您可以使用

You could use collections.Counter with a comprehension:

from collections import Counter

Counter(str(i) for i in s)

Counter在这里起作用，因为您要加一.但是，如果您希望它更通用，也可以使用 collections.defaultdict :

Counter works here because you're incrementing by one. However if you want it more general you could also use collections.defaultdict:

from collections import defaultdict

dd = defaultdict(int)   # use int as factory - this will generate 0s for missing entries
for i in s:
    dd[str(i)] += 1  # but you could also use += 2 or whatever here.

，或者如果您希望将其作为纯字典，则将其包装在dict调用中，例如:

or if you want it as plain dictionary, wrap it inside a dict call, for example:

dict(Counter(str(i) for i in s))

在键不存在时都避免使用KeyError，并且避免了双循环.

Both avoid KeyErrors when the key isn't present yet and you avoid the double loop.
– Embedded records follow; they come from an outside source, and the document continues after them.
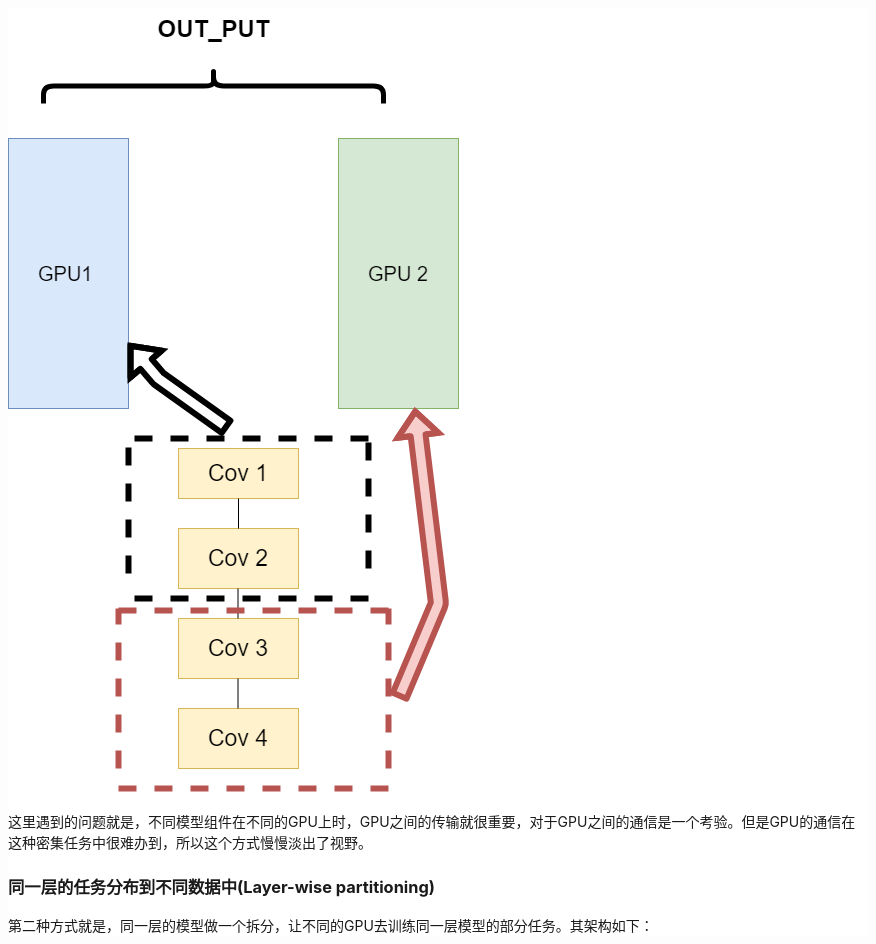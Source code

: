 ![模型并行.png](./figures/model_parllel.png)

这里遇到的问题就是，不同模型组件在不同的GPU上时，GPU之间的传输就很重要，对于GPU之间的通信是一个考验。但是GPU的通信在这种密集任务中很难办到，所以这个方式慢慢淡出了视野。

### 同一层的任务分布到不同数据中(Layer-wise partitioning)

第二种方式就是，同一层的模型做一个拆分，让不同的GPU去训练同一层模型的部分任务。其架构如下：
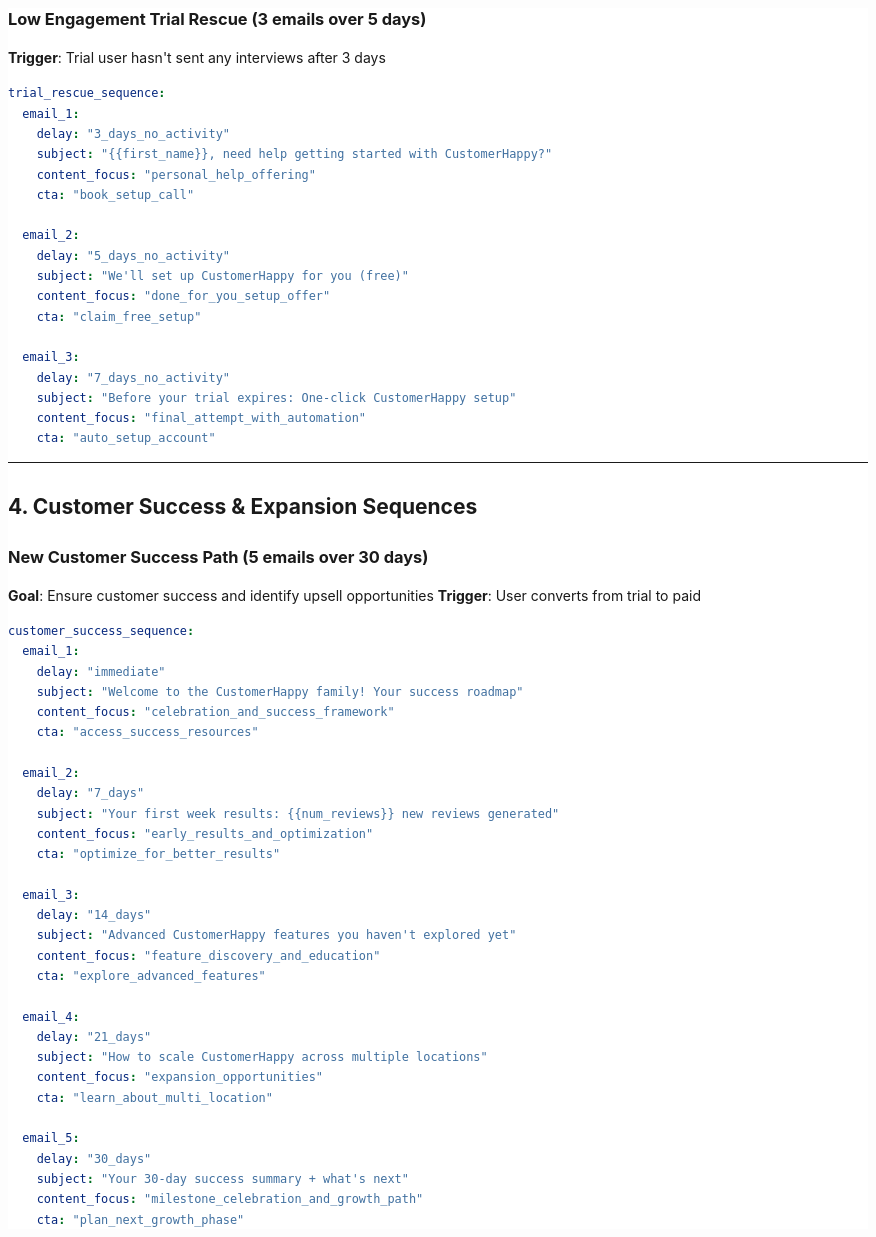 ### Low Engagement Trial Rescue (3 emails over 5 days)

**Trigger**: Trial user hasn't sent any interviews after 3 days

```yaml
trial_rescue_sequence:
  email_1:
    delay: "3_days_no_activity"
    subject: "{{first_name}}, need help getting started with CustomerHappy?"
    content_focus: "personal_help_offering"
    cta: "book_setup_call"
    
  email_2:
    delay: "5_days_no_activity"
    subject: "We'll set up CustomerHappy for you (free)"
    content_focus: "done_for_you_setup_offer"
    cta: "claim_free_setup"
    
  email_3:
    delay: "7_days_no_activity"
    subject: "Before your trial expires: One-click CustomerHappy setup"
    content_focus: "final_attempt_with_automation"
    cta: "auto_setup_account"
```

---

## 4. Customer Success & Expansion Sequences

### New Customer Success Path (5 emails over 30 days)

**Goal**: Ensure customer success and identify upsell opportunities
**Trigger**: User converts from trial to paid

```yaml
customer_success_sequence:
  email_1:
    delay: "immediate"
    subject: "Welcome to the CustomerHappy family! Your success roadmap"
    content_focus: "celebration_and_success_framework"
    cta: "access_success_resources"
    
  email_2:
    delay: "7_days"
    subject: "Your first week results: {{num_reviews}} new reviews generated"
    content_focus: "early_results_and_optimization"
    cta: "optimize_for_better_results"
    
  email_3:
    delay: "14_days"
    subject: "Advanced CustomerHappy features you haven't explored yet"
    content_focus: "feature_discovery_and_education"
    cta: "explore_advanced_features"
    
  email_4:
    delay: "21_days"
    subject: "How to scale CustomerHappy across multiple locations"
    content_focus: "expansion_opportunities"
    cta: "learn_about_multi_location"
    
  email_5:
    delay: "30_days"
    subject: "Your 30-day success summary + what's next"
    content_focus: "milestone_celebration_and_growth_path"
    cta: "plan_next_growth_phase"
```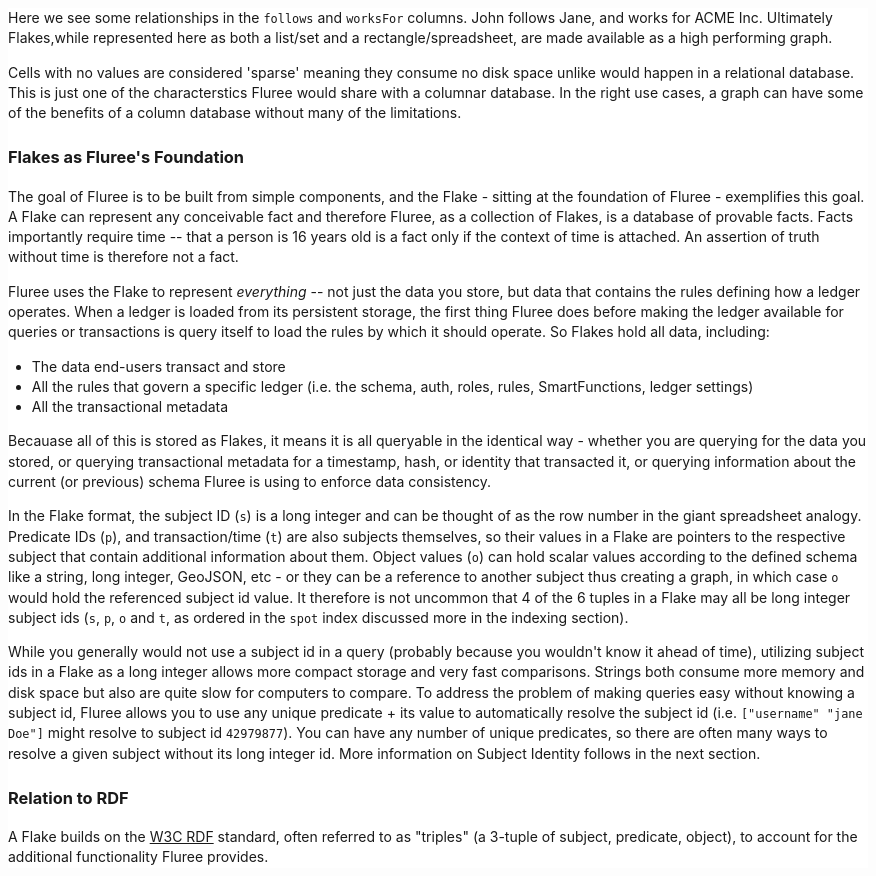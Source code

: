 Here we see some relationships in the `follows` and `worksFor` columns. John follows Jane, and works for ACME Inc. Ultimately Flakes,while represented here as both a list/set and a rectangle/spreadsheet, are made available as a high performing graph.

Cells with no values are considered 'sparse' meaning they consume no disk space unlike would happen in a relational database. This is just one of the characterstics Fluree would share with a columnar database. In the right use cases, a graph can have some of the benefits of a column database without many of the limitations.

### Flakes as Fluree's Foundation

The goal of Fluree is to be built from simple components, and the Flake - sitting at the foundation of Fluree - exemplifies this goal. A Flake can represent any conceivable fact and therefore Fluree, as a collection of Flakes, is a database of provable facts. Facts importantly require time -- that a person is 16 years old is a fact only if the context of time is attached. An assertion of truth without time is therefore not a fact.

Fluree uses the Flake to represent *everything* -- not just the data you store, but data that contains the rules defining how a ledger operates. When a ledger is loaded from its persistent storage, the first thing Fluree does before making the ledger available for queries or transactions is query itself to load the rules by which it should operate. So Flakes hold all data, including:
- The data end-users transact and store
- All the rules that govern a specific ledger (i.e. the schema, auth, roles, rules, SmartFunctions, ledger settings) 
- All the transactional metadata

Becauase all of this is stored as Flakes, it means it is all queryable in the identical way - whether you are querying for the data you stored, or querying transactional metadata for a timestamp, hash, or identity that transacted it, or querying information about the current (or previous) schema Fluree is using to enforce data consistency.

In the Flake format, the subject ID (`s`) is a long integer and can be thought of as the row number in the giant spreadsheet analogy. Predicate IDs (`p`), and transaction/time (`t`) are also subjects themselves, so their values in a Flake are pointers to the respective subject that contain additional information about them. Object values (`o`) can hold scalar values according to the defined schema like a string, long integer, GeoJSON, etc - or they can be a reference to another subject thus creating a graph, in which case `o` would hold the referenced subject id value. It therefore is not uncommon that 4 of the 6 tuples in a Flake may all be long integer subject ids (`s`, `p`, `o` and `t`, as ordered in the `spot` index discussed more in the indexing section).

While you generally would not use a subject id in a query (probably because you wouldn't know it ahead of time), utilizing subject ids in a Flake as a long integer allows more compact storage and very fast comparisons. Strings both consume more memory and disk space but also are quite slow for computers to compare. To address the problem of making queries easy without knowing a subject id, Fluree allows you to use any unique predicate + its value to automatically resolve the subject id (i.e. `["username" "janeDoe"]` might resolve to subject id `42979877`). You can have any number of unique predicates, so there are often many ways to resolve a given subject without its long integer id. More information on Subject Identity follows in the next section.


### Relation to RDF

A Flake builds on the [W3C RDF](https://www.w3.org/RDF/) standard, often referred to as "triples" (a 3-tuple of subject, predicate, object), to account for the additional functionality Fluree provides. 
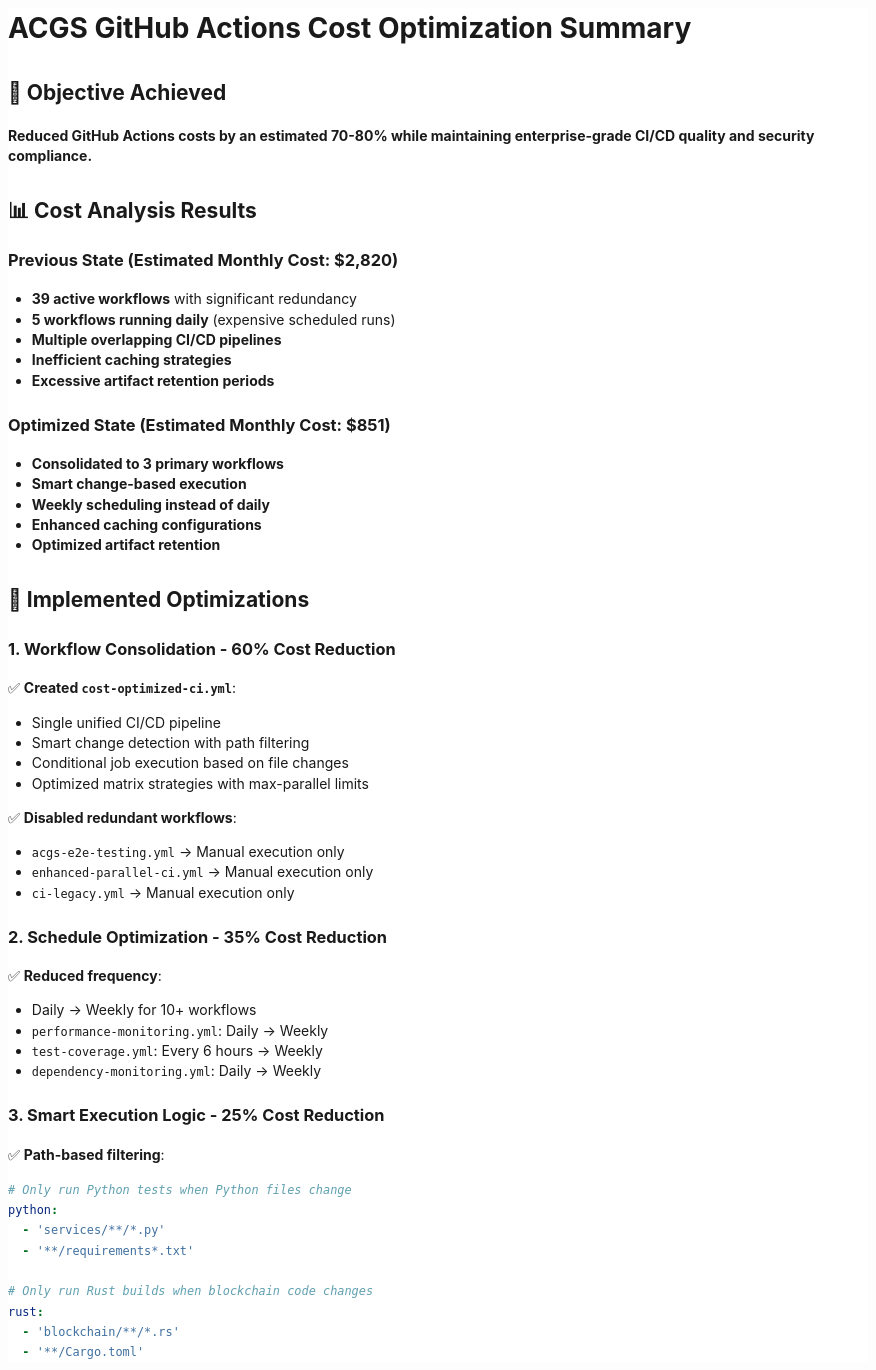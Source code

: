 # ACGS GitHub Actions Cost Optimization Summary




## 🎯 Objective Achieved
**Reduced GitHub Actions costs by an estimated 70-80% while maintaining enterprise-grade CI/CD quality and security compliance.**

## 📊 Cost Analysis Results

### Previous State (Estimated Monthly Cost: $2,820)
- **39 active workflows** with significant redundancy
- **5 workflows running daily** (expensive scheduled runs)
- **Multiple overlapping CI/CD pipelines** 
- **Inefficient caching strategies**
- **Excessive artifact retention periods**

### Optimized State (Estimated Monthly Cost: $851)
- **Consolidated to 3 primary workflows**
- **Smart change-based execution**
- **Weekly scheduling instead of daily**
- **Enhanced caching configurations**
- **Optimized artifact retention**

## 🚀 Implemented Optimizations

### 1. **Workflow Consolidation** - 60% Cost Reduction
✅ **Created `cost-optimized-ci.yml`**:
- Single unified CI/CD pipeline
- Smart change detection with path filtering
- Conditional job execution based on file changes
- Optimized matrix strategies with max-parallel limits

✅ **Disabled redundant workflows**:
- `acgs-e2e-testing.yml` → Manual execution only
- `enhanced-parallel-ci.yml` → Manual execution only
- `ci-legacy.yml` → Manual execution only

### 2. **Schedule Optimization** - 35% Cost Reduction
✅ **Reduced frequency**:
- Daily → Weekly for 10+ workflows
- `performance-monitoring.yml`: Daily → Weekly
- `test-coverage.yml`: Every 6 hours → Weekly
- `dependency-monitoring.yml`: Daily → Weekly

### 3. **Smart Execution Logic** - 25% Cost Reduction
✅ **Path-based filtering**:
```yaml
# Only run Python tests when Python files change
python: 
  - 'services/**/*.py'
  - '**/requirements*.txt'

# Only run Rust builds when blockchain code changes  
rust:
  - 'blockchain/**/*.rs'
  - '**/Cargo.toml'
```
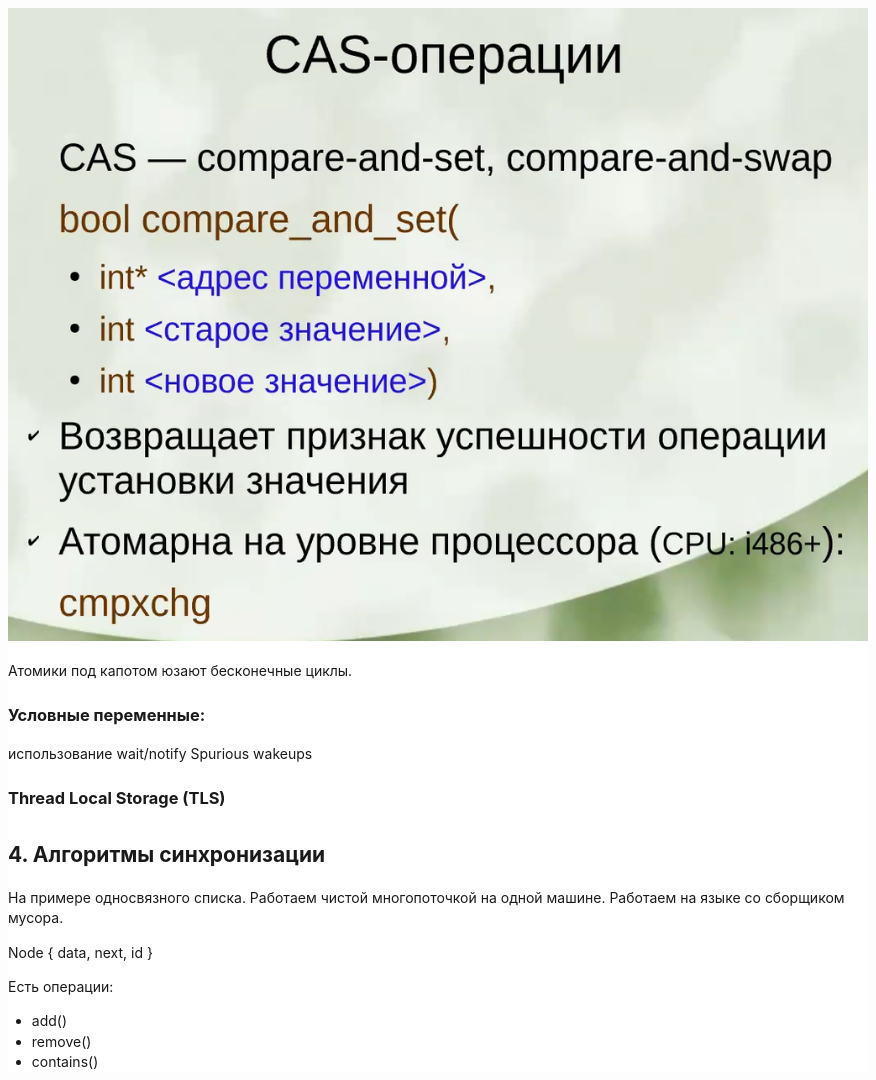 ![Alt text](images/image-1.png)

Атомики под капотом юзают бесконечные циклы.

### Условные переменные:

использование wait/notify
Spurious wakeups
### Thread Local Storage (TLS)

## 4. Алгоритмы синхронизации

На примере односвязного списка. Работаем чистой многопоточкой на одной машине. Работаем на языке со сборщиком мусора.

Node { data, next, id }

Есть операции:

* add()
* remove()
* contains()
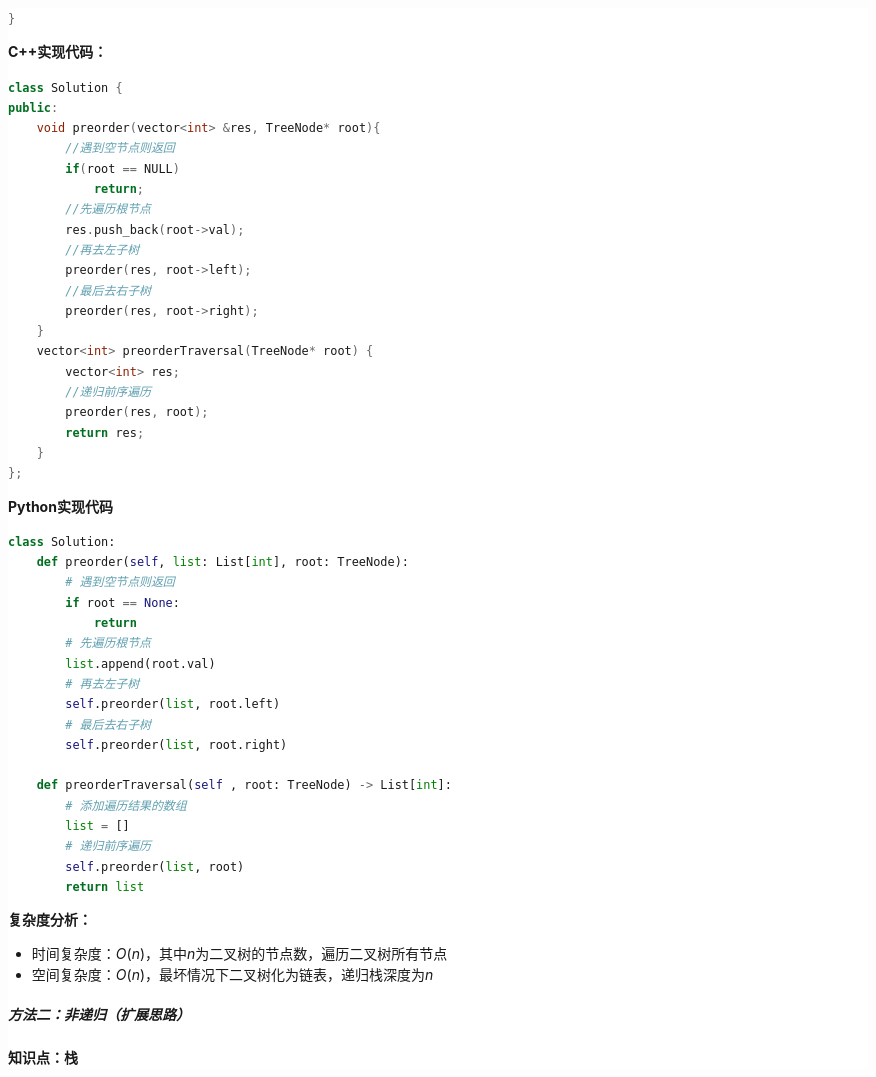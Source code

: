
 ```java
}
```
**C++实现代码：**
```cpp
class Solution {
public:
    void preorder(vector<int> &res, TreeNode* root){
        //遇到空节点则返回
        if(root == NULL) 
            return;
        //先遍历根节点
        res.push_back(root->val); 
        //再去左子树
        preorder(res, root->left); 
        //最后去右子树
        preorder(res, root->right); 
    }
    vector<int> preorderTraversal(TreeNode* root) {
        vector<int> res; 
        //递归前序遍历
        preorder(res, root); 
        return res;
    }
};
```
**Python实现代码**
```python
class Solution:
    def preorder(self, list: List[int], root: TreeNode):
        # 遇到空节点则返回
        if root == None: 
            return
        # 先遍历根节点
        list.append(root.val) 
        # 再去左子树
        self.preorder(list, root.left) 
        # 最后去右子树
        self.preorder(list, root.right) 
        
    def preorderTraversal(self , root: TreeNode) -> List[int]:
        # 添加遍历结果的数组
        list = [] 
        # 递归前序遍历
        self.preorder(list, root) 
        return list
```

**复杂度分析：**
- 时间复杂度：$O(n)$，其中$n$为二叉树的节点数，遍历二叉树所有节点
- 空间复杂度：$O(n)$，最坏情况下二叉树化为链表，递归栈深度为$n$


##### 方法二：非递归（扩展思路）
**知识点：栈**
作为旁注:如果您想要简单的命令，也可以使用 dict.get :

As a side note: If you want plain dicts you could also use dict.get:

d = {}  # empty dict
for i in d:
    d[str(i)] = d.get(str(i), 0) + 1

但是Counter和defaultdict的行为几乎像普通字典一样，因此几乎不需要最后一本字典，因为它(可能)比较慢，而且我认为可读性较低.

However Counter and defaultdict behave almost like plain dictionaries so there's almost no need for this last one, because it is (probably) slower and in my opinion less readable.